Work instructions
Among the records below, find the lines containing "want" and state only how many there are.

Extracted material
********
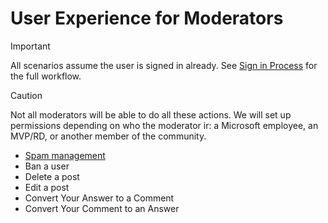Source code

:# User Experience for Moderators

> [!IMPORTANT]
> All scenarios assume the user is signed in already. See [Sign in Process](index.md#sign-in-process) for the full workflow.

> [!CAUTION]
> Not all moderators will be able to do all these actions. We will set up permissions depending on who the moderator ir: a Microsoft employee, an MVP/RD, or another member of the community.

- [Spam management](spam-management.md)
- Ban a user
- Delete a post
- Edit a post
- Convert Your Answer to a Comment
- Convert Your Comment to an Answer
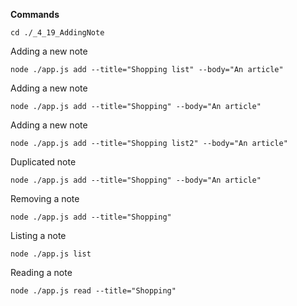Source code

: **Commands**

`cd ./_4_19_AddingNote`

Adding a new note

`node ./app.js add --title="Shopping list" --body="An article"`

Adding a new note

`node ./app.js add --title="Shopping" --body="An article"`

Adding a new note

`node ./app.js add --title="Shopping list2" --body="An article"`

Duplicated note

`node ./app.js add --title="Shopping" --body="An article"`

Removing a note

`node ./app.js add --title="Shopping"`

Listing a note

`node ./app.js list`

Reading a note

`node ./app.js read --title="Shopping"`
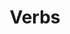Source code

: ---
title: Verbs
layout: revealjs-vocabulary
category: warm-up
script: 
- visit
- want
- watch
- work
- travel
- study
- live
- finish
- need
- help
- play
- clean
- cook
- miss
- rest
- stay
- like
- enjoy
---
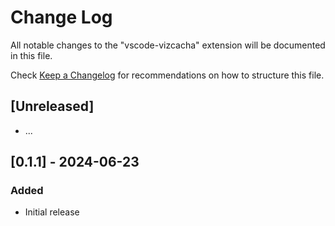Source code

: # Change Log

All notable changes to the "vscode-vizcacha" extension will be documented in this file.

Check [Keep a Changelog](http://keepachangelog.com/) for recommendations on how to structure this file.

## [Unreleased]

- ...

## [0.1.1] - 2024-06-23

### Added

- Initial release
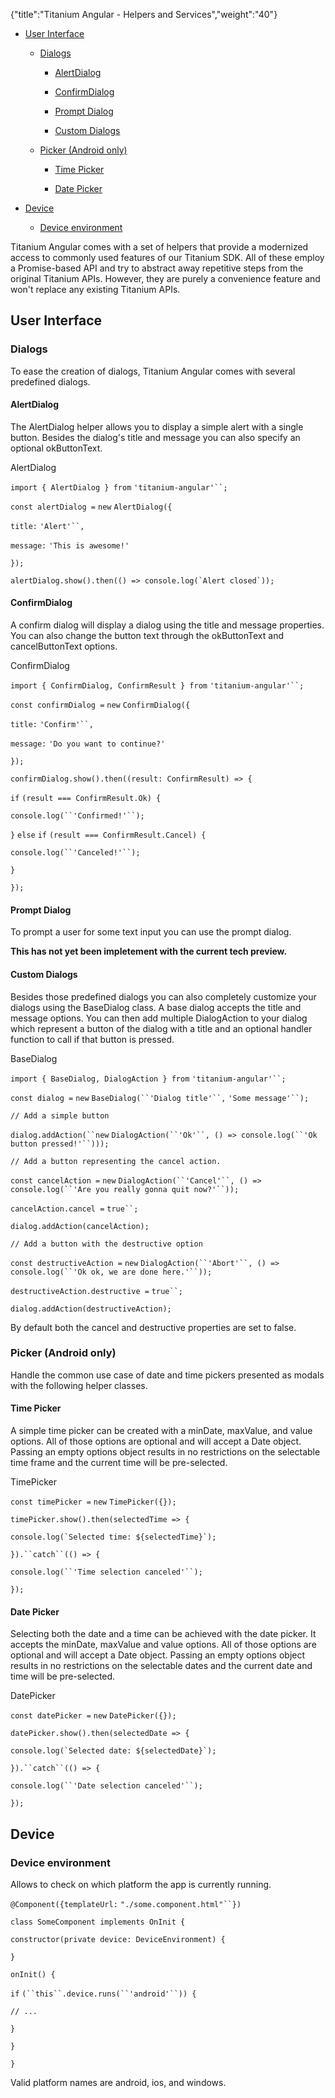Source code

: {"title":"Titanium Angular - Helpers and Services","weight":"40"} 

*   [User Interface](#UserInterface)
    
    *   [Dialogs](#Dialogs)
        
        *   [AlertDialog](#AlertDialog)
            
        *   [ConfirmDialog](#ConfirmDialog)
            
        *   [Prompt Dialog](#PromptDialog)
            
        *   [Custom Dialogs](#CustomDialogs)
            
    *   [Picker (Android only)](#Picker(Androidonly))
        
        *   [Time Picker](#TimePicker)
            
        *   [Date Picker](#DatePicker)
            
*   [Device](#Device)
    
    *   [Device environment](#Deviceenvironment)
        

Titanium Angular comes with a set of helpers that provide a modernized access to commonly used features of our Titanium SDK. All of these employ a Promise-based API and try to abstract away repetitive steps from the original Titanium APIs. However, they are purely a convenience feature and won't replace any existing Titanium APIs.

## User Interface

### Dialogs

To ease the creation of dialogs, Titanium Angular comes with several predefined dialogs.

#### AlertDialog

The AlertDialog helper allows you to display a simple alert with a single button. Besides the dialog's title and message you can also specify an optional okButtonText.

AlertDialog

`import { AlertDialog } from` `'titanium-angular'``;`

`const alertDialog =` `new` `AlertDialog({`

`title:` `'Alert'``,`

`message:` `'This is awesome!'`

`});`

``alertDialog.show().then(() => console.log(`Alert closed`));``

#### ConfirmDialog

A confirm dialog will display a dialog using the title and message properties. You can also change the button text through the okButtonText and cancelButtonText options.

ConfirmDialog

`import { ConfirmDialog, ConfirmResult } from` `'titanium-angular'``;`

`const confirmDialog =` `new` `ConfirmDialog({`

`title:` `'Confirm'``,`

`message:` `'Do you want to continue?'`

`});`

`confirmDialog.show().then((result: ConfirmResult) => {`

`if` `(result === ConfirmResult.Ok) {`

`console.log(``'Confirmed!'``);`

`}` `else`  `if` `(result === ConfirmResult.Cancel) {`

`console.log(``'Canceled!'``);`

`}`

`});`

#### Prompt Dialog

To prompt a user for some text input you can use the prompt dialog.

**This has not yet been impletement with the current tech preview.**

#### Custom Dialogs

Besides those predefined dialogs you can also completely customize your dialogs using the BaseDialog class. A base dialog accepts the title and message options. You can then add multiple DialogAction to your dialog which represent a button of the dialog with a title and an optional handler function to call if that button is pressed.

BaseDialog

`import { BaseDialog, DialogAction } from` `'titanium-angular'``;`

`const dialog =` `new` `BaseDialog(``'Dialog title'``,` `'Some message'``);`

`// Add a simple button`

`dialog.addAction(``new` `DialogAction(``'Ok'``, () => console.log(``'Ok button pressed!'``)));`

`// Add a button representing the cancel action.`

`const cancelAction =` `new` `DialogAction(``'Cancel'``, () => console.log(``'Are you really gonna quit now?'``));`

`cancelAction.cancel =` `true``;`

`dialog.addAction(cancelAction);`

`// Add a button with the destructive option`

`const destructiveAction =` `new` `DialogAction(``'Abort'``, () => console.log(``'Ok ok, we are done here.'``));`

`destructiveAction.destructive =` `true``;`

`dialog.addAction(destructiveAction);`

By default both the cancel and destructive properties are set to false.

### Picker (Android only)

Handle the common use case of date and time pickers presented as modals with the following helper classes.

#### Time Picker

A simple time picker can be created with a minDate, maxValue, and value options. All of those options are optional and will accept a Date object. Passing an empty options object results in no restrictions on the selectable time frame and the current time will be pre-selected.

TimePicker

`const timePicker =` `new` `TimePicker({});`

`timePicker.show().then(selectedTime => {`

``console.log(`Selected time: ${selectedTime}`);``

`}).``catch``(() => {`

`console.log(``'Time selection canceled'``);`

`});`

#### Date Picker

Selecting both the date and a time can be achieved with the date picker. It accepts the minDate, maxValue and value options. All of those options are optional and will accept a Date object. Passing an empty options object results in no restrictions on the selectable dates and the current date and time will be pre-selected.

DatePicker

`const datePicker =` `new` `DatePicker({});`

`datePicker.show().then(selectedDate => {`

``console.log(`Selected date: ${selectedDate}`);``

`}).``catch``(() => {`

`console.log(``'Date selection canceled'``);`

`});`

## Device

### Device environment

Allows to check on which platform the app is currently running.

`@Component({templateUrl:` `"./some.component.html"``})`

`class SomeComponent implements OnInit {`

`constructor(private device: DeviceEnvironment) {`

`}`

`onInit() {`

`if` `(``this``.device.runs(``'android'``)) {`

`// ...`

`}`

`}`

`}`

Valid platform names are android, ios, and windows.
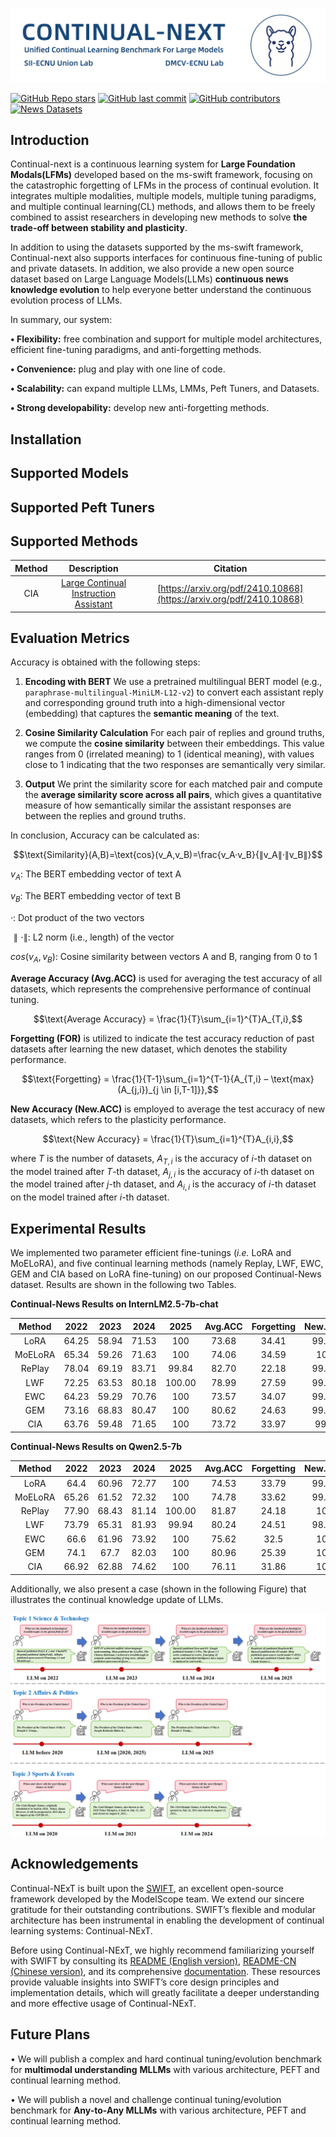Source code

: ![# Continual-NExT](assets/ecnu-sii.jpg)

[![GitHub Repo stars](https://img.shields.io/github/stars/ecnu-sii/Continual-NExT?style=social)](https://github.com/ecnu-sii/Continual-NExT/stargazers)
[![GitHub last commit](https://img.shields.io/github/last-commit/ecnu-sii/Continual-NExT)](https://github.com/ecnu-sii/Continual-NExT/commits/main)
[![GitHub contributors](https://img.shields.io/github/contributors/ecnu-sii/Continual-NExT?color=orange)](https://github.com/ecnu-sii/Continual-NExT/graphs/contributors)
[![News Datasets](https://img.shields.io/badge/🤗-News%20Datasets-blue)](https://huggingface.co/datasets/jingyang/Continual-News)

## Introduction

Continual-next is a continuous learning system for **Large Foundation Modals(LFMs)** developed based on the ms-swift framework, focusing on the catastrophic forgetting of LFMs in the process of continual evolution. It integrates multiple modalities, multiple models, multiple tuning paradigms, and multiple continual learning(CL) methods, and allows them to be freely combined to assist researchers in developing new methods to solve **the trade-off between stability and plasticity**.

In addition to using the datasets supported by the ms-swift framework, Continual-next also supports interfaces for continuous fine-tuning of public and private datasets. In addition, we also provide a new open source dataset based on Large Language Models(LLMs) **continuous news knowledge evolution** to help everyone better understand the continuous evolution process of LLMs.

In summary, our system:

**• Flexibility:** free combination and support for multiple model architectures, efficient fine-tuning paradigms, and anti-forgetting methods.

**• Convenience:** plug and play with one line of code.

**• Scalability:** can expand multiple LLMs, LMMs, Peft Tuners, and Datasets.

**• Strong developability:** develop new anti-forgetting methods.

## Installation

## Supported Models

## Supported Peft Tuners

## Supported Methods

| Method |                         Description                          |                           Citation                           |
| :----: | :----------------------------------------------------------: | :----------------------------------------------------------: |
|  CIA   | [Large Continual Instruction Assistant](./assets/methods/CIA.md) | [https://arxiv.org/pdf/2410.10868](https://arxiv.org/pdf/2410.10868) |

## Evaluation Metrics

Accuracy is obtained with the following steps:

1. **Encoding with BERT**
    We use a pretrained multilingual BERT model (e.g., `paraphrase-multilingual-MiniLM-L12-v2`) to convert each assistant reply and corresponding ground truth into a high-dimensional vector (embedding) that captures the **semantic meaning** of the text.

2. **Cosine Similarity Calculation**
    For each pair of replies and ground truths, we compute the **cosine similarity** between their embeddings. This value ranges from 0 (irrelated meaning) to 1 (identical meaning), with values close to 1 indicating that the two responses are semantically very similar.

3. **Output**
    We print the similarity score for each matched pair and compute the **average similarity score across all pairs**, which gives a quantitative measure of how semantically similar the assistant responses are between the replies and ground truths.

In conclusion, Accuracy can be calculated as:

$$\text{Similarity}(A,B)=\text{cos}(v_A,v_B)=\frac{v_A·v_B}{∥v_A∥·∥v_B∥}$$

$v_A$: The BERT embedding vector of text A

$v_B$: The BERT embedding vector of text B

$·$: Dot product of the two vectors

$∥⋅∥$: L2 norm (i.e., length) of the vector

$cos⁡(v_A,v_B)$: Cosine similarity between vectors A and B, ranging from 0 to 1

**Average Accuracy (Avg.ACC)** is used for averaging the test accuracy of all datasets, which represents the comprehensive performance of continual tuning.

$$\text{Average Accuracy} = \frac{1}{T}\sum_{i=1}^{T}A_{T,i},$$

**Forgetting (FOR)** is utilized to indicate the test accuracy reduction of past datasets after learning the new dataset, which denotes the stability performance.

$$\text{Forgetting} = \frac{1}{T-1}\sum_{i=1}^{T-1}{A_{T,i} – \text{max}(A_{j,i})_{j \in [i,T-1]}},$$

**New Accuracy (New.ACC)** is employed to average the test accuracy of new datasets, which refers to the plasticity performance.

$$\text{New Accuracy} = \frac{1}{T}\sum_{i=1}^{T}A_{i,i},$$

where $T$ is the number of datasets, $A_{T,i}$ is the accuracy of $i$-th dataset on the model trained after $T$-th dataset, $A_{j,i}$ is the accuracy of $i$-th dataset on the model trained after $j$-th dataset, and $A_{i,i}$ is the accuracy of $i$-th dataset on the model trained after $i$-th dataset.

## Experimental Results

We implemented two parameter efficient fine-tunings (*i.e.* LoRA and MoELoRA), and five continual learning methods (namely Replay, LWF, EWC, GEM and CIA based on LoRA fine-tuning) on our proposed Continual-News dataset. Results are shown in the following two Tables.

**Continual-News Results on InternLM2.5-7b-chat**

| Method  | 2022  | 2023  | 2024  |  2025  | Avg.ACC | Forgetting | New.ACC |
| :-----: | :---: | :---: | :---: | :----: | :-----: | :--------: | :-----: |
|  LoRA   | 64.25 | 58.94 | 71.53 |  100   |  73.68  |   34.41    |  99.49  |
| MoELoRA | 65.34 | 59.26 | 71.63 |  100   |  74.06  |   34.59    |   100   |
| RePlay  | 78.04 | 69.19 | 83.71 | 99.84  |  82.70  |   22.18    |  99.33  |
|   LWF   | 72.25 | 63.53 | 80.18 | 100.00 |  78.99  |   27.59    |  99.58  |
|   EWC   | 64.23 | 59.29 | 70.76 |  100   |  73.57  |   34.07    |  99.11  |
|   GEM   | 73.16 | 68.83 | 80.47 |  100   |  80.62  |   24.63    |  99.09  |
|   CIA   | 63.76 | 59.48 | 71.65 |  100   |  73.72  |   33.97    |  99.2   |



**Continual-News Results on Qwen2.5-7b**

| Method  | 2022  | 2023  | 2024  |  2025  | Avg.ACC | Forgetting | New.ACC |
| :-----: | :---: | :---: | :---: | :----: | :-----: | :--------: | :-----: |
|  LoRA   | 64.4  | 60.96 | 72.77 |  100   |  74.53  |   33.79    |  99.87  |
| MoELoRA | 65.26 | 61.52 | 72.32 |  100   |  74.78  |   33.62    |  99.99  |
| RePlay  | 77.90 | 68.43 | 81.14 | 100.00 |  81.87  |   24.18    |   100   |
|   LWF   | 73.79 | 65.31 | 81.93 | 99.94  |  80.24  |   24.51    |  98.62  |
|   EWC   | 66.6  | 61.96 | 73.92 |  100   |  75.62  |    32.5    |   100   |
|   GEM   | 74.1  | 67.7  | 82.03 |  100   |  80.96  |   25.39    |   100   |
|   CIA   | 66.92 | 62.88 | 74.62 |  100   |  76.11  |   31.86    |   100   |

Additionally, we also present a case (shown in the following Figure) that illustrates the continual knowledge update of LLMs.

![demo](assets/demo.png)

## Acknowledgements

Continual-NExT is built upon the [SWIFT](https://github.com/modelscope/ms-swift), an excellent open-source framework developed by the ModelScope team. We extend our sincere gratitude for their outstanding contributions. SWIFT’s flexible and modular architecture has been instrumental in enabling the development of continual learning systems: Continual-NExT.

Before using Continual-NExT, we highly recommend familiarizing yourself with SWIFT by consulting its [README (English version)](https://github.com/modelscope/ms-swift/blob/main/README.md), [README-CN (Chinese version)](https://github.com/modelscope/ms-swift/blob/main/README_CN.md), and its comprehensive [documentation](https://swift.readthedocs.io/en/latest/index.html). These resources provide valuable insights into SWIFT’s core design principles and implementation details, which will greatly facilitate a deeper understanding and more effective usage of Continual-NExT.

## Future Plans

• We will publish a complex and hard continual tuning/evolution benchmark for **multimodal understanding** **MLLMs** with various architecture, PEFT and continual learning method.

• We will publish a novel and challenge continual tuning/evolution benchmark for **Any-to-Any MLLMs** with various architecture, PEFT and continual learning method.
********
Solution below
2